I am running LDA on a number of texts. When I generated some visualizations of the produced topics, I found that the bigram "machine_learning" had been lemmatized both as "machine_learning" and "machine_learne". Here is as minimal a reproducible example as I can provide:
import en_core_web_sm
tokenized = [
[
'artificially_intelligent', 'funds', 'generating', 'excess', 'returns',
'artificial_intelligence', 'deep_learning', 'compelling', 'reasons',
'join_us', 'artificially_intelligent', 'fund', 'develop', 'ai',
'machine_learning', 'capabilities', 'real', 'cases', 'big', 'players',
'industry', 'discover', 'emerging', 'trends', 'latest_developments',
'ai', 'machine_learning', 'industry', 'players', 'trading',
'investing', 'live', 'investment', 'models', 'learn', 'develop',
'compelling', 'business', 'case', 'clients', 'ceos', 'adopt', 'ai',
'machine_learning', 'investment', 'approaches', 'rare', 'gathering',
'talents', 'including', 'quants', 'data_scientists', 'researchers',
'ai', 'machine_learning', 'experts', 'investment_officers', 'explore',
'solutions', 'challenges', 'potential', 'risks', 'pitfalls',
'adopting', 'ai', 'machine_learning'
],
[
'recent_years', 'topics', 'data_science', 'artificial_intelligence',
'machine_learning', 'big_data', 'become_increasingly', 'popular',
'growth', 'fueled', 'collection', 'availability', 'data',
'continually', 'increasing', 'processing', 'power', 'storage', 'open',
'source', 'movement', 'making', 'tools', 'widely', 'available',
'result', 'already', 'witnessed', 'profound', 'changes', 'work',
'rest', 'play', 'trend', 'increase', 'world', 'finance', 'impacted',
'investment', 'managers', 'particular', 'join_us', 'explore',
'data_science', 'means', 'finance_professionals'
]
]
nlp = en_core_web_sm.load(disable=['parser', 'ner'])

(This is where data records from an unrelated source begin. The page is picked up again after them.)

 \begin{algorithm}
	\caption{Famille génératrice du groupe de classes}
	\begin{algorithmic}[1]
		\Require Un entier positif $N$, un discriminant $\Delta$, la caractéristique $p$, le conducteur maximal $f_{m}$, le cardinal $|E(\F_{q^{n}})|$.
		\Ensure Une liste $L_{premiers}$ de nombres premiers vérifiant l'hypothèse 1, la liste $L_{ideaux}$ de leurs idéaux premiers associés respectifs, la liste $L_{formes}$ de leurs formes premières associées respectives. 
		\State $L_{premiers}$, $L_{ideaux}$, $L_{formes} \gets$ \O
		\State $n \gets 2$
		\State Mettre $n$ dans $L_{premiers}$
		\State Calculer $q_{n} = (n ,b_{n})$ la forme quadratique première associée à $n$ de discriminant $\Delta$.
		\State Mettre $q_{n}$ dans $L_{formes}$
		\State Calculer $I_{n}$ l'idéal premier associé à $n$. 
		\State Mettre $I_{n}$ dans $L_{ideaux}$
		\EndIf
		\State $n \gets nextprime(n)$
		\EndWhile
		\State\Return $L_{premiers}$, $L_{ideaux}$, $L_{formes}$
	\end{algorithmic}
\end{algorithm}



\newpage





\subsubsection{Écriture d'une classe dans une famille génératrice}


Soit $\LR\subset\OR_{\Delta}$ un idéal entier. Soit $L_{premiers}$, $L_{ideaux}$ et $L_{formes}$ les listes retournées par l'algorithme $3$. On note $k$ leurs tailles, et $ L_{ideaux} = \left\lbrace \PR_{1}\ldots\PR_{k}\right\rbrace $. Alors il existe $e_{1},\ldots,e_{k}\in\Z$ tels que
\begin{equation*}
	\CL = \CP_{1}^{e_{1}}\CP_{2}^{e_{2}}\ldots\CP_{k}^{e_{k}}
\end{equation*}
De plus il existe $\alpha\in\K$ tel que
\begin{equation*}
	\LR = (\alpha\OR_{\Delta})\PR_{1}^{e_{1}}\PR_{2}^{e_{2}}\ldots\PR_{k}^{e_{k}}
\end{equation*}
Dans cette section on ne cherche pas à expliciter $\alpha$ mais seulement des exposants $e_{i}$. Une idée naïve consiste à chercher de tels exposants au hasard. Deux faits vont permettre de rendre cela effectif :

def lemmatization(descrips, allowed_postags=None):
if allowed_postags is None:
allowed_postags = ['NOUN', 'ADJ', 'VERB',
'ADV']
lemmatized_descrips = []
for descrip in descrips:
doc = nlp(" ".join(descrip))
lemmatized_descrips.append([
token.lemma_ for token in doc if token.pos_ in allowed_postags
])
return lemmatized_descrips
lemmatized = lemmatization(tokenized)
print(lemmatized)
As you will notice, "machine_learne" is found nowhere in the input tokenized
, but both "machine_learning" and "machine_learne" are found in the output lemmatized
.
What is the cause of this and can I expect it to cause issues with other bigrams/trigrams?
I think you misunderstood the process of POS Tagging and Lemmatization.

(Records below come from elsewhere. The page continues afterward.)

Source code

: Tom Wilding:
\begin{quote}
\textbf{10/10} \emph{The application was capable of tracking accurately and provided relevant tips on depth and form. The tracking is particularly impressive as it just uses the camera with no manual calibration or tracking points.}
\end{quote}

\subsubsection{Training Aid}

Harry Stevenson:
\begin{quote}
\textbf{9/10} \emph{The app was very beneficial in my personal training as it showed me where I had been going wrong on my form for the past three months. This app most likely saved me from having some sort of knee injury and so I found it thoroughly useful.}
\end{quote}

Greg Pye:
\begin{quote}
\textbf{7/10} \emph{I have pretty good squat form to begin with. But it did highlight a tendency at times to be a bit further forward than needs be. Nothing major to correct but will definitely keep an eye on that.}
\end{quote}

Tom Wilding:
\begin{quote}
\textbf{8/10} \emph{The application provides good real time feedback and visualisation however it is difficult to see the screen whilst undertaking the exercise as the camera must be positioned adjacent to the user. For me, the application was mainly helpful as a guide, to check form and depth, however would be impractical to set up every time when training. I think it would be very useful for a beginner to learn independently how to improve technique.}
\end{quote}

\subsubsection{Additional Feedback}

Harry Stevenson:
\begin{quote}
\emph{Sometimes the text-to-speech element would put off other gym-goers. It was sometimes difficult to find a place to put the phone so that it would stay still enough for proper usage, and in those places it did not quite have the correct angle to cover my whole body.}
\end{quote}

POS Tagging is based on several other informations than the word alone (I don't know which is your mother language, but that is common to many languages), but also on the surrounding words (for example, one common learned rule is that in many statements verb is usually preceded by a noun, which represents the verb's agent).
When you pass all these 'tokens' to your lemmatizer, spacy's lemmatizer will try to "guess" which is the Part of Speech of your solitary word.
In many cases it'll go for a default noun and, if it is not in a lookup table for common and irregular nouns, it'll attempt to use generic rules (such as stripping plural 's').
In other cases it'll go for a default verb based on some patterns (the "-ing" in the end), which is probably your case. Since no verb "machine_learning" exists in any dictionary (there's no instance in its model), it'll go for a "else" route and apply generic rules.
Therefore, machine_learning is probably being lemmatized by a generic '"ing" to "e"' rule (such as in the case of making -> make, baking -> bake), common to many regular verbs.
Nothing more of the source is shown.